Dawn J Bennett, CEO and Founder of Bennett Financial Services and host of Financial Myth Busting, recently wrote an article titled, “The Central Bank Titanic,” in regards to the current state of the world’s central banks. Dawn Bennett said, “Despite last Friday’s 300-point run up in the market, January has been a bleak beginning to the year for equities. The Dow is down 5.5 percent year-to-date, the Russell 2000 at negative 8.85 percent, the NASDAQ off 6.84 percent. And truthfully, stocks still can’t be considered cheap. In fact, the Wall Street Journal’s Market Watch recently wrote that the Dow could lose a further 1000 to 5000 points and still not be “cheap” compared with long-term stock valuation measures. In fact, most stocks worldwide are down between 18 and 54 percent from the May 21, 2015 peak of the global equities markets. If history is any guide, it’s likely that February will be a down month as well: since 1957, there have been 20 January months that posted negative returns, and the likelihood of February being negative as well is between 75 and 85 percent.”

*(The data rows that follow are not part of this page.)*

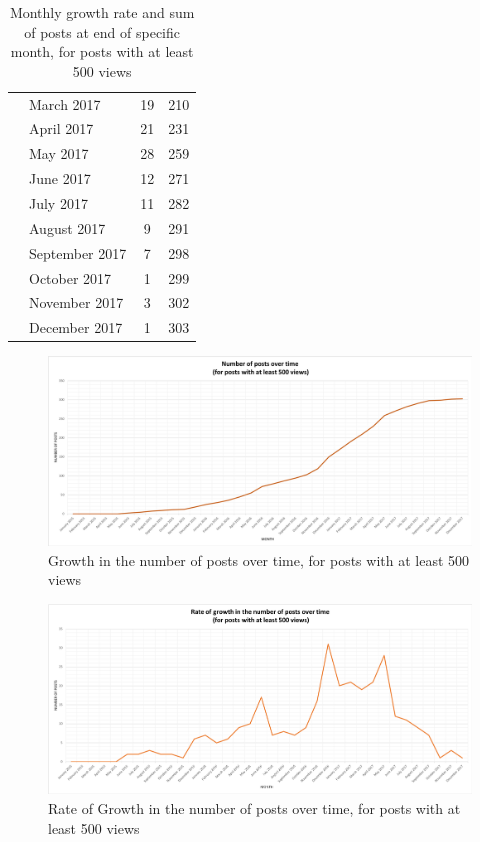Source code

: \documentclass{sigchi}
\begin{document}
\begin{table}[H]
{\begin{tabular}{|c|l|c|c|}
 & March 2017 & 19 & 210 \\ \cline{2-4} 
 & April 2017 & 21 & 231 \\ \cline{2-4} 
 & May 2017 & 28 & 259 \\ \cline{2-4} 
 & June 2017 & 12 & 271 \\ \cline{2-4} 
 & July 2017 & 11 & 282 \\ \cline{2-4} 
 & August 2017 & 9 & 291 \\ \cline{2-4} 
 & September 2017 & 7 & 298 \\ \cline{2-4} 
 & October 2017 & 1 & 299 \\ \cline{2-4} 
 & November 2017 & 3 & 302 \\ \cline{2-4} 
 & December 2017 & 1 & 303 \\ \hline
\end{tabular}
}
\caption{Monthly growth rate and sum of posts at end of specific month, for posts with at least 500 views}
\label{table:GrowthRateAndGrowth500Views}
\end{table}

\pagebreak
\begin{figure}[ht]
	\centering
\includegraphics[width=\textwidth,height=\textheight,keepaspectratio]{RQ4-NumPostsOverTime_500Views.png}
    \caption{Growth in the number of posts over time, for posts with at least 500 views}
    \label{fig:3GrowthInNumPosts500Views}
\end{figure}
\begin{figure}[ht]
	\centering
\includegraphics[width=\textwidth,height=\textheight,keepaspectratio]{RQ4-RateNumPostsOverTime_500Views.png}
    \caption{Rate of Growth in the number of posts over time, for posts with at least 500 views}
    \label{fig:3.1RateGrowthInNumPosts500Views}
\end{figure}
\end{document}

So what was the rally about? Month-end set dressing by hedge and mutual fund managers are likely eager to have the appearance of a “win” after such a brutal start to the year. As we’ve seen in the past six years, there was simply “more of the same,” as the Bank of Japan reversed a position announced a week earlier and moved to negative interest rates, joining Switzerland, Sweden, Denmark and the EU.
Dawn Bennett continued, “Let’s unpack that some. The primary role of central banks is to influence capital allocations and spending behavior by adjusting liquidity, and over the past seven years they have gone crazily overboard regarding that objective, engaging in every possible way to influence consumers away from a saving mindset and into purchasing riskier assets. Even given this, net purchases of stocks and bonds have been nearly flat since the middle of 2015. Seeing Japan’s equities markets still faltering, Bank of Japan Governor Haruhiko Kuroda took interest rates into negative territory on Friday, hoping to chase investors into stocks and bonds in order to reach his inflation goals.”
How is this working out? Not well, according to Dawn Bennett.
“Japanese Government Bonds have moved to negative yields, and the Ministry of Finance is expected to announce a decision to call off the sale of 10-Year JGBs for the first time in history. Their stock market continues to fall. Amid these unintended consequences, Kuroda continues to say there is “no limit” to monetary easing, going so far as to say he would invent new tools if going farther negative doesn’t start movement toward his 2 percent inflation goal. The New York Times wrote that “moving to negative interest rates reflects a measure of desperation on the part of the central banks. Their traditional tools have been largely exhausted as most countries interest rates have been pushed to almost nothing.” In fact, that word, “desperation,” has been appearing a lot in this context.”